« Détourne-toi du mal et fais le bien. Recherche la paix et poursuis-la » (Psaume 34, 14)
Alors que l’humanité est partagée entre l’omission et l’indifférence, ou qu’elle cherche à se divertir lors des matchs de football, un pays subit les horreurs de la guerre: l’Ukraine. L’échec de la diplomatie et des institutions démocratiques montre que ce conflit peut durer longtemps. Les gouvernements sont incapables de proposer une trêve et, par le dialogue, de mettre fin à cette guerre insensée. Les médias, semble-t-il, se sont habitués au malheur des autres et n’abordent plus le sujet comme au début de l’invasion. Les rares initiatives pour rechercher la paix sont hasardeuses. Et les effets désastreux de cette guerre, comme l’inflation, la crise énergétique, l’augmentation de la pauvreté, touchent toutes les nations.
En attendant, le peuple ukrainien souffre comme jamais auparavant. Dans le passé, c’était une nation prospère, produisant de la nourriture, avec un tourisme fort et un peuple fier de son histoire, de ses traditions et de ses possibilités d’avenir. Aujourd’hui, seulement de la tristesse et des difficultés. Malgré tout, même si le pays est dévasté, la population reste unie et pleine d’espoir (Psaume 29, 11). Des millions de personnes ont émigré vers les pays voisins, cependant la majorité est restée en Ukraine. Les hommes ont été appelés au combat et les femmes restent derrière, s’occupant de leur famille et des quelques biens qui leur restent.

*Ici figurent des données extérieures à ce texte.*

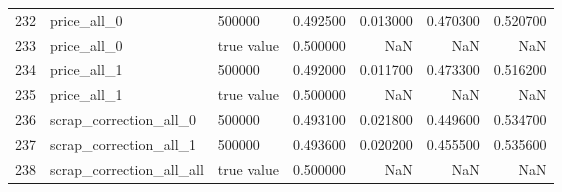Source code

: \begin{tabular}{lllrrrr}
232 & price_all_0 & 500000 & 0.492500 & 0.013000 & 0.470300 & 0.520700 \\
233 & price_all_0 & true value & 0.500000 & NaN & NaN & NaN \\
234 & price_all_1 & 500000 & 0.492000 & 0.011700 & 0.473300 & 0.516200 \\
235 & price_all_1 & true value & 0.500000 & NaN & NaN & NaN \\
236 & scrap_correction_all_0 & 500000 & 0.493100 & 0.021800 & 0.449600 & 0.534700 \\
237 & scrap_correction_all_1 & 500000 & 0.493600 & 0.020200 & 0.455500 & 0.535600 \\
238 & scrap_correction_all_all & true value & 0.500000 & NaN & NaN & NaN \\
\bottomrule
\end{tabular}
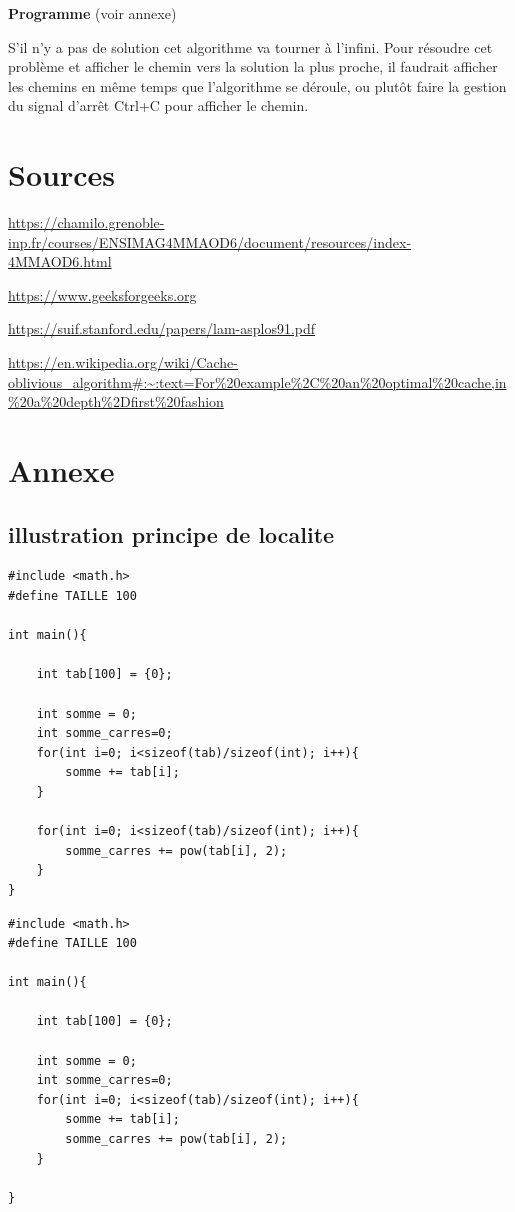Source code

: \documentclass[a4paper]{article}
\begin{document}
\textbf{Programme} (voir annexe)

S'il n'y a pas de solution cet algorithme va tourner à l'infini. Pour résoudre cet problème et afficher le chemin vers la solution la plus proche, il faudrait afficher les chemins en même temps que l'algorithme se déroule, ou plutôt faire la gestion du signal d'arrêt Ctrl+C pour afficher le chemin.



\section{Sources}
\label{sec:org87cee36}

\url{https://chamilo.grenoble-inp.fr/courses/ENSIMAG4MMAOD6/document/resources/index-4MMAOD6.html}


\url{https://www.geeksforgeeks.org}


\url{https://suif.stanford.edu/papers/lam-asplos91.pdf}


\url{https://en.wikipedia.org/wiki/Cache-oblivious\_algorithm\#:\~:text=For\%20example\%2C\%20an\%20optimal\%20cache,in\%20a\%20depth\%2Dfirst\%20fashion}



\clearpage


\section{Annexe}
\label{sec:org70f29f8}


\subsection{illustration principe de localite}
\label{sec:orgcf25544}

\begin{verbatim}
#include <math.h>
#define TAILLE 100

int main(){

    int tab[100] = {0};

    int somme = 0;
    int somme_carres=0;
    for(int i=0; i<sizeof(tab)/sizeof(int); i++){
        somme += tab[i];
    }

    for(int i=0; i<sizeof(tab)/sizeof(int); i++){
        somme_carres += pow(tab[i], 2);
    }
}
\end{verbatim}

\begin{verbatim}
#include <math.h>
#define TAILLE 100

int main(){

    int tab[100] = {0};

    int somme = 0;
    int somme_carres=0;
    for(int i=0; i<sizeof(tab)/sizeof(int); i++){
        somme += tab[i];
        somme_carres += pow(tab[i], 2);
    }

}

\end{verbatim}
\end{document}
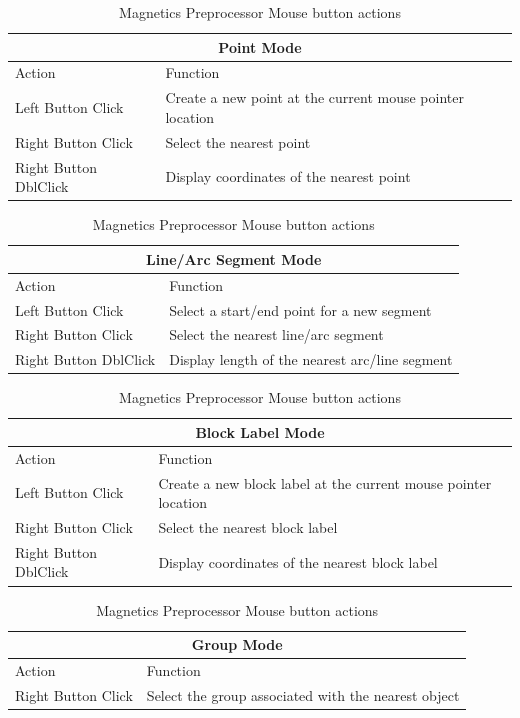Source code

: \documentclass[12pt]{report}
\begin{document}
\begin{table}[ht]
\centering
\begin{tabular}{|l|l|} \hline \hline
\multicolumn{2}{|c|}{Point Mode} \\ \hline \hline
 Action    & Function \\ \hline \hline
 Left Button Click     & Create a new point at the current mouse pointer location \\ \hline
 Right Button Click    & Select the nearest point \\ \hline
 Right Button DblClick & Display coordinates of the nearest point \\ \hline \hline
\end{tabular}

\vspace*{12pt}
\begin{tabular}{|l|l|} \hline \hline
\multicolumn{2}{|c|}{Line/Arc Segment Mode} \\ \hline \hline
 Action    & Function \\ \hline \hline
 Left Button Click     & Select a start/end point for a new segment \\ \hline
 Right Button Click    & Select the nearest line/arc segment \\ \hline
 Right Button DblClick & Display length of the nearest arc/line segment \\ \hline \hline
\end{tabular}

\vspace*{12pt}
\begin{tabular}{|l|l|} \hline \hline
\multicolumn{2}{|c|}{Block Label Mode} \\ \hline \hline
 Action    & Function \\ \hline \hline
 Left Button Click     & Create a new block label at the current mouse pointer location \\ \hline
 Right Button Click    & Select the nearest block label \\ \hline
 Right Button DblClick & Display coordinates of the nearest block label \\ \hline \hline
\end{tabular}

\vspace*{12pt}
\begin{tabular}{|l|l|} \hline \hline
\multicolumn{2}{|c|}{Group Mode} \\ \hline \hline
 Action    & Function \\ \hline \hline
 Right Button Click    & Select the group associated with the nearest object \\ \hline \hline
\end{tabular}
\caption{Magnetics Preprocessor Mouse button actions}
\label{mouseclicks}
\end{table}
\end{document}
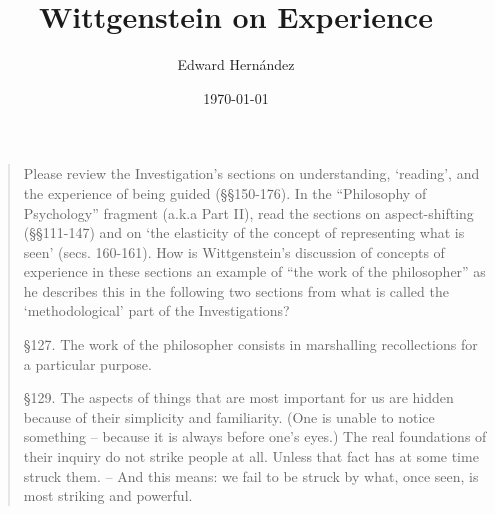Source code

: \documentclass[doc,12pt,apacite,biblatex]{apa6}
\begin{document}
\title{Wittgenstein on Experience}
\author{Edward Hern\'{a}ndez}
\date{\today}

\maketitle

\vspace{-20pt}
\begin{quote}
	Please review the Investigation's sections on understanding, `reading', and
	the experience of being guided (\S\S 150-176). In the ``Philosophy of
	Psychology'' fragment (a.k.a Part II), read the sections on aspect-shifting
	(\S\S 111-147) and on `the elasticity of the concept of representing what
	is seen' (secs. 160-161).  How is Wittgenstein's discussion of concepts of
	experience in these sections an example of ``the work of the philosopher''
	as he describes this in the following two sections from what is called the
	`methodological' part of the Investigations?

	\S 127. The work of the philosopher consists in marshalling recollections
	for a particular purpose.

	\S 129. The aspects of things that are most important for us are hidden
	because of their simplicity and familiarity. (One is unable to notice
	something  -- because it is always before one's eyes.) The real foundations
	of their inquiry do not strike people at all. Unless that fact has at some
	time struck them. -- And this means: we fail to be struck by what, once
	seen, is most striking and powerful.
\end{quote}
\clearpage


\nocite{Wittgenstein53}

\clearpage


\end{document}
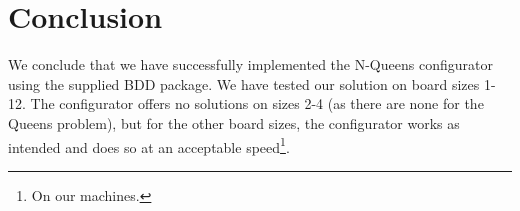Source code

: \section{Conclusion}
\label{Conclusion}
We conclude that we have successfully implemented the N-Queens configurator using the supplied BDD package. We have tested our solution on board sizes 1-12. The configurator offers no solutions on sizes 2-4 (as there are none for the Queens problem), but for the other board sizes, the configurator works as intended and does so at an acceptable speed\footnote{On our machines.}.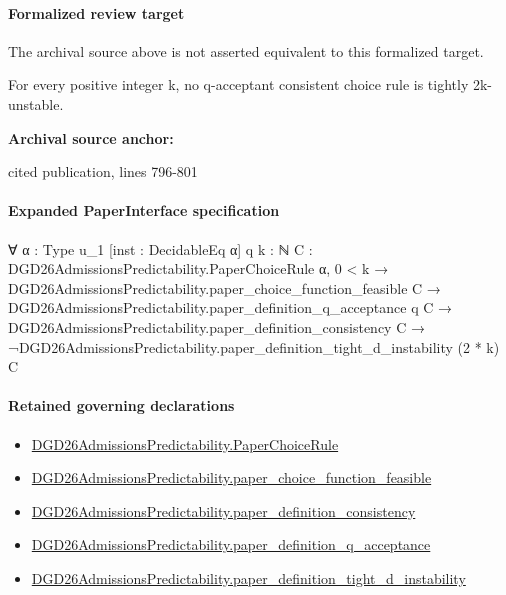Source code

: \documentclass[10pt]{article}
\begin{document}
\paragraph{Formalized review target}
The archival source above is not asserted equivalent to this formalized target.
\begin{ReviewVerbatim}
For every positive integer k, no q-acceptant consistent choice rule is tightly 2k-unstable.
\end{ReviewVerbatim}

\textbf{Archival source anchor:} {\footnotesize\raggedright cited publication, lines 796-\allowbreak{}801\par}
\paragraph{Expanded PaperInterface specification}
\begin{ReviewVerbatim}
∀ {α : Type u_1} [inst : DecidableEq α] {q k : ℕ} {C : DGD26AdmissionsPredictability.PaperChoiceRule α},
  0 < k →
    DGD26AdmissionsPredictability.paper_choice_function_feasible C →
      DGD26AdmissionsPredictability.paper_definition_q_acceptance q C →
        DGD26AdmissionsPredictability.paper_definition_consistency C →
          ¬DGD26AdmissionsPredictability.paper_definition_tight_d_instability (2 * k) C
\end{ReviewVerbatim}

\paragraph{Retained governing declarations}
\begin{itemize}\raggedright
\item \hyperlink{governing-declaration-4678951b4432b184}{DGD26\allowbreak{}Admissions\allowbreak{}Predictability.\allowbreak{}Paper\allowbreak{}Choice\allowbreak{}Rule}
\item \hyperlink{governing-declaration-f7de74a44053f6d5}{DGD26\allowbreak{}Admissions\allowbreak{}Predictability.\allowbreak{}paper\_\allowbreak{}choice\_\allowbreak{}function\_\allowbreak{}feasible}
\item \hyperlink{governing-declaration-2c6907b2b3cc5a08}{DGD26\allowbreak{}Admissions\allowbreak{}Predictability.\allowbreak{}paper\_\allowbreak{}definition\_\allowbreak{}consistency}
\item \hyperlink{governing-declaration-7ecd62274fb2f391}{DGD26\allowbreak{}Admissions\allowbreak{}Predictability.\allowbreak{}paper\_\allowbreak{}definition\_\allowbreak{}q\_\allowbreak{}acceptance}
\item \hyperlink{governing-declaration-f5c221f0a3041f33}{DGD26\allowbreak{}Admissions\allowbreak{}Predictability.\allowbreak{}paper\_\allowbreak{}definition\_\allowbreak{}tight\_\allowbreak{}d\_\allowbreak{}instability}
\end{itemize}
\end{document}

Face à ce scénario désolant, des personnes engagées se battent pour leur propre subsistance et pour la survie des autres. C’est la charité qui brille au milieu du chaos: c’est Jésus qui se présente comme la vraie consolation et la protection. En Ukraine, la Société de Saint-Vincent de Paul compte quelques conférences qui, malgré les immenses difficultés, insistent pour tendre une main amicale vincentienne à ceux qui sont dans le besoin. Outre la SSVP, la Famille Vincentienne est présente, ensemble nous essayons d’offrir un peu d’espoir à ceux qui en ont le plus besoin (Jean 16, 33), alors que les politiciens tardent à trouver une solution à ce conflit honteux.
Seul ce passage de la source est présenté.